In the "Cuento de los reyes", Fernando de Castro takes on a much more prominent role than he did in López de Ayala's chronicles, serving as a living example of the quality that the tale wants to exalt: loyalty. We first meet him during the brief period in which he is working against Pedro, as one of the noblemen who hold the king captive in Toro. But when the monarch, who is trying to escape, confronts Castro and demands his allegiance, the latter dramatically declares, "con vós iré, e non vos dejaré fasta la muerte" (Díaz de Games 72).8 He later reappears next to King Pedro in Galicia, "que nunca dél se partió, segund lo ovo dicho", and we learn that, after Pedro departs Castile for Bayonne and leaves Fernando de Castro in Galicia, the magnate [End Page 246] "subía muchas vezes en alto púlpito, e predicava; amonestava a las gentes que tuviesen con su rey, e no le dexasen por otro señor" (77). Finally, he resists in Galicia after the king's death but is defeated there and goes into exile (82-83).9

Even though it is impossible to trace the exact origins of this portrait of Fernando de Castro, its depiction of the Galician nobleman clearly points to Petrista sources. For example, the characterization of the magnate as the epitome of loyalty is in line with his own self-fashioning, as reflected in the epitaph, now lost, which labeled Fernando de Castro "toda la lealtad de España" (Argote de Molina 108v). As for his "predication" in Galicia in favor of the king, it is also recognized in the privilegio, dated in June of 1366, whereby King Pedro makes him count of Trastámara, Lemos, and Sarria, explaining that:

vos [Fernando de Castro], como bono e leal que sodes, touiestes [mi] vos e venisteis vos para Galisia por mi mandado e fablastes con todos los prelados, e caualleros e escuderos, e con todos los de las villas e logares de Galisia, en manera que todos ellos touieron e tienen mi vos para mio serviçio.

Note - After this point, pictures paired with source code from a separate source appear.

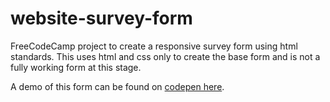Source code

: # website-survey-form
FreeCodeCamp project to create a responsive survey form using html standards. This uses html and css only to create the base form and is not a fully working form at this stage.

A demo of this form can be found on [codepen here].

[codepen here]: https://codepen.io/nickihastings/full/qMozvN
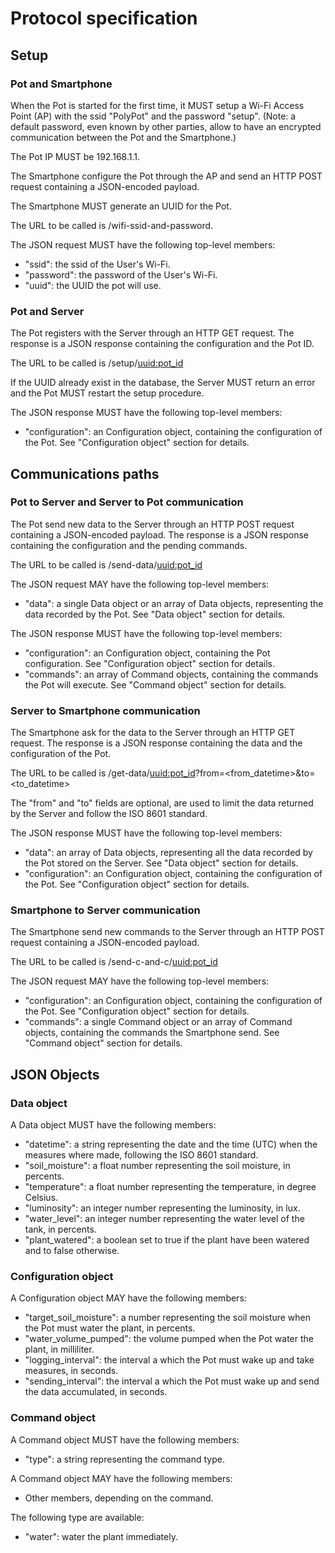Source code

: # Protocol specification

## Setup

### Pot and Smartphone

When the Pot is started for the first time, it MUST setup a Wi-Fi Access Point (AP) with the ssid "PolyPot" and the password "setup".
(Note: a default password, even known by other parties, allow to have an encrypted communication between the Pot and the Smartphone.)

The Pot IP MUST be 192.168.1.1.

The Smartphone configure the Pot through the AP and send an HTTP POST request containing a JSON-encoded payload.

The Smartphone MUST generate an UUID for the Pot.

The URL to be called is /wifi-ssid-and-password.

The JSON request MUST have the following top-level members:
 - "ssid": the ssid of the User's Wi-Fi.
 - "password": the password of the User's Wi-Fi.
 - "uuid": the UUID the pot will use.

### Pot and Server

The Pot registers with the Server through an HTTP GET request. The response is a JSON response containing the configuration and the Pot ID.

The URL to be called is /setup/<uuid:pot_id>

If the UUID already exist in the database, the Server MUST return an error and the Pot MUST restart the setup procedure.

The JSON response MUST have the following top-level members:
 - "configuration": an Configuration object, containing the configuration of the Pot. See "Configuration object" section for details.

## Communications paths

### Pot to Server and Server to Pot communication

The Pot send new data to the Server through an HTTP POST request containing a JSON-encoded payload. The response is a JSON response containing the configuration and the pending commands.

The URL to be called is /send-data/<uuid:pot_id>

The JSON request MAY have the following top-level members:
 - "data": a single Data object or an array of Data objects, representing the data recorded by the Pot. See "Data object" section for details.

The JSON response MUST have the following top-level members:
 - "configuration": an Configuration object, containing the Pot configuration. See "Configuration object" section for details.
 - "commands": an array of Command objects, containing the commands the Pot will execute. See "Command object" section for details.

### Server to Smartphone communication

The Smartphone ask for the data to the Server through an HTTP GET request. The response is a JSON response containing the data and the configuration of the Pot.

The URL to be called is /get-data/<uuid:pot_id>?from=<from_datetime>&to=<to_datetime>

The "from" and "to" fields are optional, are used to limit the data returned by the Server and follow the ISO 8601 standard.

The JSON response MUST have the following top-level members:
 - "data": an array of Data objects, representing all the data recorded by the Pot stored on the Server. See "Data object" section for details.
 - "configuration": an Configuration object, containing the configuration of the Pot. See "Configuration object" section for details.

### Smartphone to Server communication

The Smartphone send new commands to the Server through an HTTP POST request containing a JSON-encoded payload.

The URL to be called is /send-c-and-c/<uuid:pot_id>

The JSON request MAY have the following top-level members:
 - "configuration": an Configuration object, containing the configuration of the Pot. See "Configuration object" section for details.
 - "commands": a single Command object or an array of Command objects, containing the commands the Smartphone send. See "Command object" section for details.

## JSON Objects

### Data object

A Data object MUST have the following members:
 - "datetime": a string representing the date and the time (UTC) when the measures where made, following the ISO 8601 standard.
 - "soil_moisture": a float number representing the soil moisture, in percents.
 - "temperature": a float number representing the temperature, in degree Celsius.
 - "luminosity": an integer number representing the luminosity, in lux.
 - "water_level": an integer number representing the water level of the tank, in percents.
 - "plant_watered": a boolean set to true if the plant have been watered and to false otherwise.

### Configuration object

A Configuration object MAY have the following members:
 - "target_soil_moisture": a number representing the soil moisture when the Pot must water the plant, in percents.
 - "water_volume_pumped": the volume pumped when the Pot water the plant, in milliliter.
 - "logging_interval": the interval a which the Pot must wake up and take measures, in seconds.
 - "sending_interval": the interval a which the Pot must wake up and send the data accumulated, in seconds.

### Command object

A Command object MUST have the following members:
 - "type": a string representing the command type.

A Command object MAY have the following members:
 - Other members, depending on the command.

The following type are available:
 - "water": water the plant immediately.
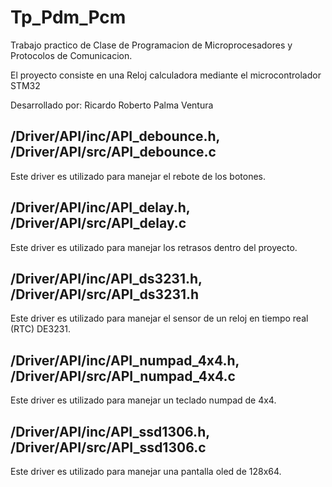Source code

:# Tp_Pdm_Pcm
Trabajo practico de Clase de Programacion de Microprocesadores y Protocolos de Comunicacion.

El proyecto consiste en una Reloj calculadora mediante el microcontrolador STM32

Desarrollado por: Ricardo Roberto Palma Ventura


## /Driver/API/inc/API_debounce.h, /Driver/API/src/API_debounce.c
Este driver es utilizado para manejar el rebote de los botones.

## /Driver/API/inc/API_delay.h, /Driver/API/src/API_delay.c
Este driver es utilizado para manejar los retrasos dentro del proyecto.

## /Driver/API/inc/API_ds3231.h, /Driver/API/src/API_ds3231.h
Este driver es utilizado para manejar el sensor de un reloj en tiempo real (RTC) DE3231.

## /Driver/API/inc/API_numpad_4x4.h, /Driver/API/src/API_numpad_4x4.c
Este driver es utilizado para manejar un teclado numpad de 4x4.

## /Driver/API/inc/API_ssd1306.h, /Driver/API/src/API_ssd1306.c
Este driver es utilizado para manejar una pantalla oled de 128x64.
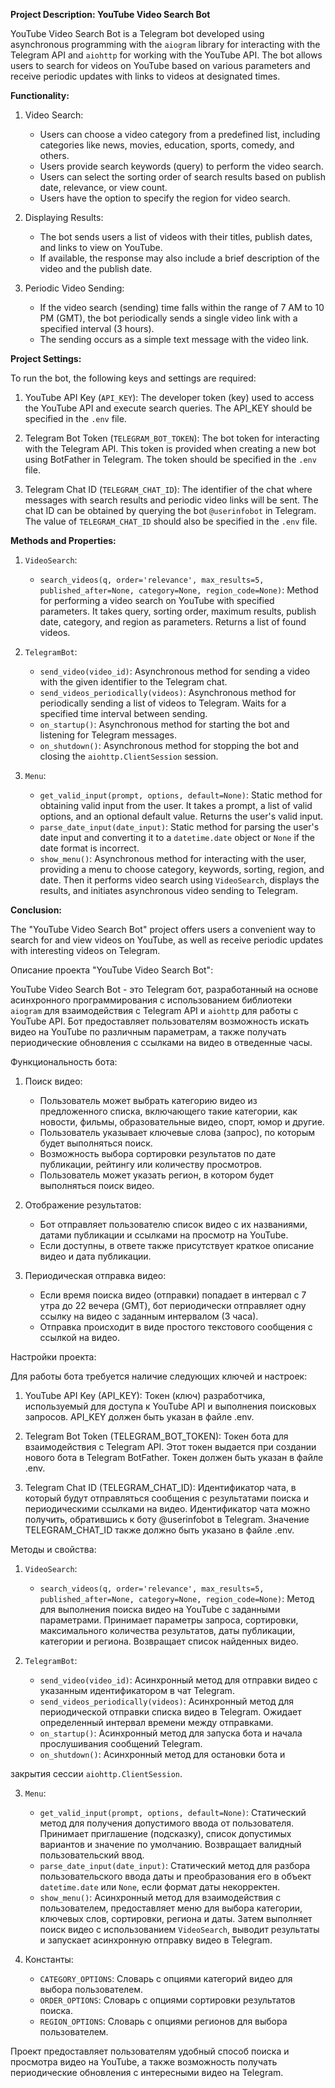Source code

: **Project Description: YouTube Video Search Bot**

YouTube Video Search Bot is a Telegram bot developed using asynchronous programming with the `aiogram` library for 
interacting with the Telegram API and `aiohttp` for working with the YouTube API. The bot allows users to search for 
videos on YouTube based on various parameters and receive periodic updates with links to videos at designated times.

**Functionality:**

1. Video Search:
   - Users can choose a video category from a predefined list, including categories like news, movies, education, sports,
     comedy, and others.
   - Users provide search keywords (query) to perform the video search.
   - Users can select the sorting order of search results based on publish date, relevance, or view count.
   - Users have the option to specify the region for video search.

2. Displaying Results:
   - The bot sends users a list of videos with their titles, publish dates, and links to view on YouTube.
   - If available, the response may also include a brief description of the video and the publish date.

3. Periodic Video Sending:
   - If the video search (sending) time falls within the range of 7 AM to 10 PM (GMT), the bot periodically sends a single
     video link with a specified interval (3 hours).
   - The sending occurs as a simple text message with the video link.

**Project Settings:**

To run the bot, the following keys and settings are required:

1. YouTube API Key (`API_KEY`): The developer token (key) used to access the YouTube API and execute search queries. The
   API_KEY should be specified in the `.env` file.

2. Telegram Bot Token (`TELEGRAM_BOT_TOKEN`): The bot token for interacting with the Telegram API. This token is provided
   when creating a new bot using BotFather in Telegram. The token should be specified in the `.env` file.

3. Telegram Chat ID (`TELEGRAM_CHAT_ID`): The identifier of the chat where messages with search results and periodic 
   video links will be sent. The chat ID can be obtained by querying the bot `@userinfobot` in Telegram. The value of 
   `TELEGRAM_CHAT_ID` should also be specified in the `.env` file.

**Methods and Properties:**

1. `VideoSearch`:
   - `search_videos(q, order='relevance', max_results=5, published_after=None, category=None, region_code=None)`: Method
     for performing a video search on YouTube with specified parameters. It takes query, sorting order, maximum results,
     publish date, category, and region as parameters. Returns a list of found videos.

2. `TelegramBot`:
   - `send_video(video_id)`: Asynchronous method for sending a video with the given identifier to the Telegram chat.
   - `send_videos_periodically(videos)`: Asynchronous method for periodically sending a list of videos to Telegram. Waits
     for a specified time interval between sending.
   - `on_startup()`: Asynchronous method for starting the bot and listening for Telegram messages.
   - `on_shutdown()`: Asynchronous method for stopping the bot and closing the `aiohttp.ClientSession` session.

3. `Menu`:
   - `get_valid_input(prompt, options, default=None)`: Static method for obtaining valid input from the user. It takes a
     prompt, a list of valid options, and an optional default value. Returns the user's valid input.
   - `parse_date_input(date_input)`: Static method for parsing the user's date input and converting it to a `datetime.date`
     object or `None` if the date format is incorrect.
   - `show_menu()`: Asynchronous method for interacting with the user, providing a menu to choose category, keywords, 
     sorting, region, and date. Then it performs video search using `VideoSearch`, displays the results, and initiates 
     asynchronous video sending to Telegram.

**Conclusion:**

The "YouTube Video Search Bot" project offers users a convenient way to search for and view videos on YouTube, as well 
as receive periodic updates with interesting videos on Telegram. 




Описание проекта "YouTube Video Search Bot":

YouTube Video Search Bot - это Telegram бот, разработанный на основе асинхронного программирования с использованием 
библиотеки `aiogram` для взаимодействия с Telegram API и `aiohttp` для работы с YouTube API. Бот предоставляет 
пользователям возможность искать видео на YouTube по различным параметрам, а также получать периодические обновления с 
ссылками на видео в отведенные часы.

Функциональность бота:

1. Поиск видео:
   - Пользователь может выбрать категорию видео из предложенного списка, включающего такие категории, как новости, 
     фильмы, образовательные видео, спорт, юмор и другие.
   - Пользователь указывает ключевые слова (запрос), по которым будет выполняться поиск.
   - Возможность выбора сортировки результатов по дате публикации, рейтингу или количеству просмотров.
   - Пользователь может указать регион, в котором будет выполняться поиск видео.

2. Отображение результатов:
   - Бот отправляет пользователю список видео с их названиями, датами публикации и ссылками на просмотр на YouTube.
   - Если доступны, в ответе также присутствует краткое описание видео и дата публикации.

3. Периодическая отправка видео:
   - Если время поиска видео (отправки) попадает в интервал с 7 утра до 22 вечера (GMT), бот периодически отправляет 
     одну ссылку на видео с заданным интервалом (3 часа).
   - Отправка происходит в виде простого текстового сообщения с ссылкой на видео.

Настройки проекта:

Для работы бота требуется наличие следующих ключей и настроек:

1. YouTube API Key (API_KEY): Токен (ключ) разработчика, используемый для доступа к YouTube API и выполнения поисковых 
   запросов. API_KEY должен быть указан в файле .env.

2. Telegram Bot Token (TELEGRAM_BOT_TOKEN): Токен бота для взаимодействия с Telegram API. Этот токен выдается при 
   создании нового бота в Telegram BotFather. Токен должен быть указан в файле .env.

3. Telegram Chat ID (TELEGRAM_CHAT_ID): Идентификатор чата, в который будут отправляться сообщения с результатами поиска
   и периодическими ссылками на видео. Идентификатор чата можно получить, обратившись к боту @userinfobot в Telegram. 
   Значение TELEGRAM_CHAT_ID также должно быть указано в файле .env.

Методы и свойства:

1. `VideoSearch`:
   - `search_videos(q, order='relevance', max_results=5, published_after=None, category=None, region_code=None)`: Метод 
      для выполнения поиска видео на YouTube с заданными параметрами. Принимает параметры запроса, сортировки, 
      максимального количества результатов, даты публикации, категории и региона. Возвращает список найденных видео.

2. `TelegramBot`:
   - `send_video(video_id)`: Асинхронный метод для отправки видео с указанным идентификатором в чат Telegram.
   - `send_videos_periodically(videos)`: Асинхронный метод для периодической отправки списка видео в Telegram. Ожидает 
      определенный интервал времени между отправками.
   - `on_startup()`: Асинхронный метод для запуска бота и начала прослушивания сообщений Telegram.
   - `on_shutdown()`: Асинхронный метод для остановки бота и

 закрытия сессии `aiohttp.ClientSession`.

3. `Menu`:
   - `get_valid_input(prompt, options, default=None)`: Статический метод для получения допустимого ввода от пользователя.
      Принимает приглашение (подсказку), список допустимых вариантов и значение по умолчанию. Возвращает валидный 
      пользовательский ввод.
   - `parse_date_input(date_input)`: Статический метод для разбора пользовательского ввода даты и преобразования его в 
      объект `datetime.date` или `None`, если формат даты некорректен.
   - `show_menu()`: Асинхронный метод для взаимодействия с пользователем, предоставляет меню для выбора категории, 
      ключевых слов, сортировки, региона и даты. Затем выполняет поиск видео с использованием `VideoSearch`, выводит 
      результаты и запускает асинхронную отправку видео в Telegram.

4. Константы:
   - `CATEGORY_OPTIONS`: Словарь с опциями категорий видео для выбора пользователем.
   - `ORDER_OPTIONS`: Словарь с опциями сортировки результатов поиска.
   - `REGION_OPTIONS`: Словарь с опциями регионов для выбора пользователем.

Проект предоставляет пользователям удобный способ поиска и просмотра видео на YouTube, а также возможность получать 
периодические обновления с интересными видео на Telegram.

The prominence of Fernando de Castro in the "Cuento de los reyes" gives pride of place to the strong association between Petrismo and Galicia that, as I will go on to explain, would continue to develop even after the magnate's death. His enhanced and emotionally satisfying role also shows Díaz de Games's familiarity with the Petrista memory of these events, developed through his contact with the Niño family and possibly other Petristas as well. This role is also echoed in the second element that I will examine, the siege of Carmona.

The retelling of Carmona's fall is given great weight by Díaz de Games, who closes the "Cuento de los reyes" with this episode, even though in chronological terms it is not the last event narrated in the story (Fernando de Castro's final defeat, for example, took place later). Pedro I had extensively fortified Carmona and sent there his sons (Díaz de Games 79) and, although [End Page 247] the tale does not mention it, his treasure. The Andalusian city became the site of a spectacular last stand by loyalists, led by Martín López de Córdoba, who resisted a two-year siege, from King Pedro's death in 1369 to 1371. The confrontation ended with the surrender of the Petristas, whose leaders were later executed in Seville despite the fact that Enrique II had promised to spare their lives.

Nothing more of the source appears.